Le reste du temps, le plus ce sera rapide, le plus ce sera court, le plus ce sera efficace à me nourrir sainement, c'est tout ce qui m'importe tellement c'est une corvée. Si je pouvais manger en même temps que travailler ou dormir, ce serait le pied...
Depuis tout petit, j'ai un soucis avec la nourriture, j'ai même fait un "stage" à l'hôpital avec la DDASS qui accusait mes parents de sous-nutrition envers leur fils...
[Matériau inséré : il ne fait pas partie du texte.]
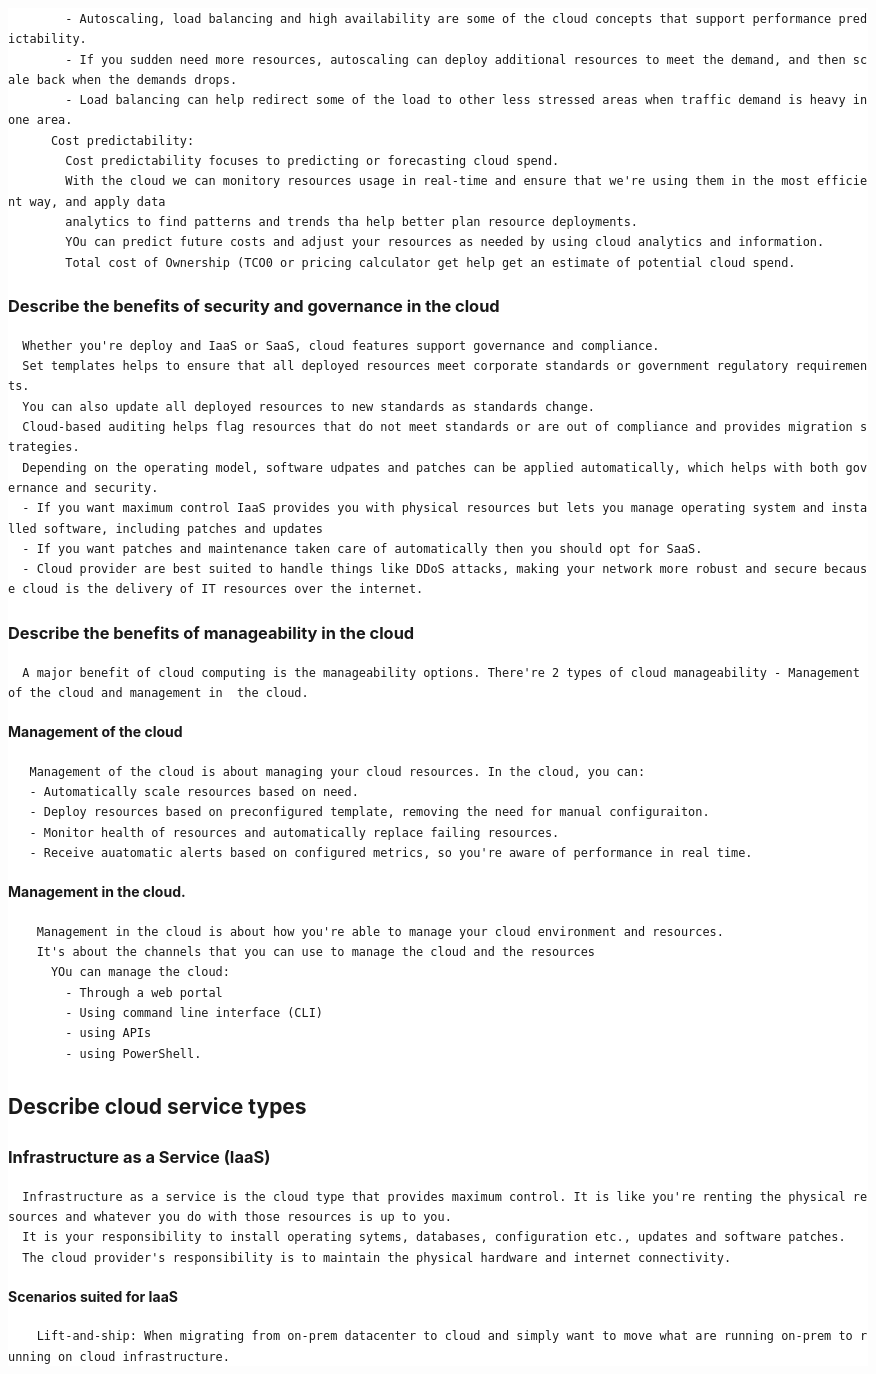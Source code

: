             - Autoscaling, load balancing and high availability are some of the cloud concepts that support performance predictability.
            - If you sudden need more resources, autoscaling can deploy additional resources to meet the demand, and then scale back when the demands drops.
            - Load balancing can help redirect some of the load to other less stressed areas when traffic demand is heavy in one area.
          Cost predictability:
            Cost predictability focuses to predicting or forecasting cloud spend.
            With the cloud we can monitory resources usage in real-time and ensure that we're using them in the most efficient way, and apply data
            analytics to find patterns and trends tha help better plan resource deployments.
            YOu can predict future costs and adjust your resources as needed by using cloud analytics and information.
            Total cost of Ownership (TCO0 or pricing calculator get help get an estimate of potential cloud spend.
### Describe the benefits of security and governance in the cloud
      Whether you're deploy and IaaS or SaaS, cloud features support governance and compliance.
      Set templates helps to ensure that all deployed resources meet corporate standards or government regulatory requirements.
      You can also update all deployed resources to new standards as standards change.
      Cloud-based auditing helps flag resources that do not meet standards or are out of compliance and provides migration strategies.
      Depending on the operating model, software udpates and patches can be applied automatically, which helps with both governance and security.
      - If you want maximum control IaaS provides you with physical resources but lets you manage operating system and installed software, including patches and updates
      - If you want patches and maintenance taken care of automatically then you should opt for SaaS.
      - Cloud provider are best suited to handle things like DDoS attacks, making your network more robust and secure because cloud is the delivery of IT resources over the internet.
      
### Describe the benefits of manageability in the cloud
      A major benefit of cloud computing is the manageability options. There're 2 types of cloud manageability - Management of the cloud and management in  the cloud.
#### Management of the cloud
       Management of the cloud is about managing your cloud resources. In the cloud, you can:
       - Automatically scale resources based on need.
       - Deploy resources based on preconfigured template, removing the need for manual configuraiton.
       - Monitor health of resources and automatically replace failing resources.
       - Receive auatomatic alerts based on configured metrics, so you're aware of performance in real time.
#### Management in the cloud.
        Management in the cloud is about how you're able to manage your cloud environment and resources. 
        It's about the channels that you can use to manage the cloud and the resources
          YOu can manage the cloud:
            - Through a web portal
            - Using command line interface (CLI)
            - using APIs
            - using PowerShell.
##  Describe cloud service types 
### Infrastructure as a Service (IaaS)
      Infrastructure as a service is the cloud type that provides maximum control. It is like you're renting the physical resources and whatever you do with those resources is up to you. 
      It is your responsibility to install operating sytems, databases, configuration etc., updates and software patches. 
      The cloud provider's responsibility is to maintain the physical hardware and internet connectivity.
 #### Scenarios suited for IaaS
        Lift-and-ship: When migrating from on-prem datacenter to cloud and simply want to move what are running on-prem to running on cloud infrastructure.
Aujourd'hui, j'essaye de respecter un équilibre entre les 3 composantes nutritionnelles et le taux de fibres, c'est tout ce qui m'importe pour avoir un taux de HDL/LDL (cholestérol) correct et basta. Je privilégie les glucides aux lipides quand je suis en randonnées montagne et c'est tout. Je bannis les produits préparés qui contiennent des additifs, des sels ajoutés, des sucres ajoutés, des conservateurs, des émulsifiants, des colorants azoïques, des colorants, des exhausteurs de goût, des matières grasses ajoutées etc...
Enfin, j'aimerais corriger une ou deux erreurs lues sur ce topic. Il y a encore 10 ans, je pense il était exact d'écrire que la bouffe industrielle "bon marché" participait à l'obésité des couches socio-professionnelles "vulnérables" de notre société. Aujourd'hui, c'est totalement inexact, et c'est une supercherie malsaine que de l'affirmer haut et fort comme j'ai pu le lire ici.
Comme l'ont très bien écrit popy et Norma, nous sommes une espèce bipède vouée au nomadisme et non à la sédentarisation. Le problème n'est pas de manger, le problème, c'est de dépenser par l'effort physique ce que l'on mange. Tant que l'on ne comprendra pas ça, toute forme de régime est vouée à l'échec car l'organisme a horreur des privations, c'est inscrit dans notre instinct de survie. Nous avons même un gouvernement qui a pris conscience de cette donnée biologique essentielle avec son "Programme Nutrition Santé". Il faut manger, ET bouger, ce n'est pas plus compliqué que cela !
Les couches socio-professionnelles "vulnérables" sont sujettes à l'obésité, non pas par rapport à la qualité de ce qu'elles mangent, mais par rapport à la quantité, la fréquence, et le moment qu'elles mangent... c'est là la nuance à ne pas perdre de vue...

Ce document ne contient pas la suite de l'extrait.